Revision as of 07:34, 10 August 2011

The Cambridge undergraduate programme in computer science includes a strong design theme influenced by Crucible research. Students in their second year undertake an intensive design project working for an external client. A selection of these projects with explicit connection to interdisciplinary research concerns includes:

In Africa, radio still rules, but it’s mostly a one-way medium. Greater audience interaction could revolutionise radio, and help it play a role in the way citizens engage in public debates. You will help us tailor FrontlineSMS – a free software tool that turns a laptop and modem into a SMS communications hub (no internet needed) – to the uses of community and local radio stations. Radio stations in Africa will tell us what they’d like FrontslineSMS:Radio to do, and you will design a suitable UI and implement the functionality. Interface design will likely include interesting and informative ways of expressing large or smaller amounts of realtime text data for radio station operators. E.g. live word-clouds, message tickers, chart/voting for songs or discussion categories. Stations will also benefit from smart filtering and storing tools.
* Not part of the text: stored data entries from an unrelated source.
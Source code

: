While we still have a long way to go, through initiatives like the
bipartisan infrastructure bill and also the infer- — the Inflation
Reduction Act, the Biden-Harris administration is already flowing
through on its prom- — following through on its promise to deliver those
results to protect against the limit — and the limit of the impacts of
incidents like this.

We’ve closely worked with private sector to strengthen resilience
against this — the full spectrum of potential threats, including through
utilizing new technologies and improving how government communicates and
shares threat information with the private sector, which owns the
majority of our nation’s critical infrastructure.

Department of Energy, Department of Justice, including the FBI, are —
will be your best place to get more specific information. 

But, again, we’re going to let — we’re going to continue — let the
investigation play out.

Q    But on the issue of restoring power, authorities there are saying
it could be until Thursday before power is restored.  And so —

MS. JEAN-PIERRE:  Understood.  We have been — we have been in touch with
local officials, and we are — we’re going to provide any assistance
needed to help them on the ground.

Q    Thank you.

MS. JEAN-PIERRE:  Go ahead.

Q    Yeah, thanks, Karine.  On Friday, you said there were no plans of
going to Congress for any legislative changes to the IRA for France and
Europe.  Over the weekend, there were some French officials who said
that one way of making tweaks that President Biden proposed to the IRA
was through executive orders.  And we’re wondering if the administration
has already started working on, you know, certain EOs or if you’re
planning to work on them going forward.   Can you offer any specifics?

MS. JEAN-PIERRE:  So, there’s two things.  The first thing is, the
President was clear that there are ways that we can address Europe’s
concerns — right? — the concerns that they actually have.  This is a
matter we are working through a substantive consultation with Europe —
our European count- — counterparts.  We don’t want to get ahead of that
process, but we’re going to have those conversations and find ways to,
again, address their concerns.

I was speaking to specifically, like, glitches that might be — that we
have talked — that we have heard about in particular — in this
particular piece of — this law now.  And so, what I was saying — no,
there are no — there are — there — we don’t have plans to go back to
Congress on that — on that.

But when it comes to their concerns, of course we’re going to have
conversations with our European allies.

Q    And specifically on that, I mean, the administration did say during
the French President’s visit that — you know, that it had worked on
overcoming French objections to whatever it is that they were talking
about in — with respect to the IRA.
Client: Alex Anderson, FrontlineSMS

The weather forecast could just as well advise you to carry an umbrella as it could advise renewable energy producers, such as wind farms, how much energy they can expect to generate. By acquiring weather information for specific regions and the locations of such power plants, this project will estimate the amount of renewable energy produced in the past, present and future, and infer practical information such as effectiveness, profitability and prospective locations for new power plants.

Client: Hok-Him Poon, Bloomberg


Most knowledge-workers (and professional scholars are no exception) have a serious struggle to differentiate routine correspondence from management of the new ideas that make the job interesting. Design an automated personal assistant that filters email, infers rules on the likely response to routine items, and looks for thematic patterns in the rest. This can be used to track research ideas, or even set up new clusters of collaboration. All rules should be customisable by the user, and confirm proposed actions before sending a message that might be harmful. After a little ‘bedding-in’, the customised result might be indistinguishable from a real professor.


Design a programming language suitable for use by children, with a sufficiently compact user interface that the development environment can be run on a mobile phone. Children should be motivated to use this language to develop applications that are useful and of interest to them - it shouldn’t be like school! The Android platform will be used.

Systems like readyourmeter.org (from Cambridge) were developed to help remote monitoring of your house from the web. The next step is remote control of your house. Create a web-based programming environment, that will allow homeowners to do DIY software plumbing (scripting and configuration) of home media, energy and control systems.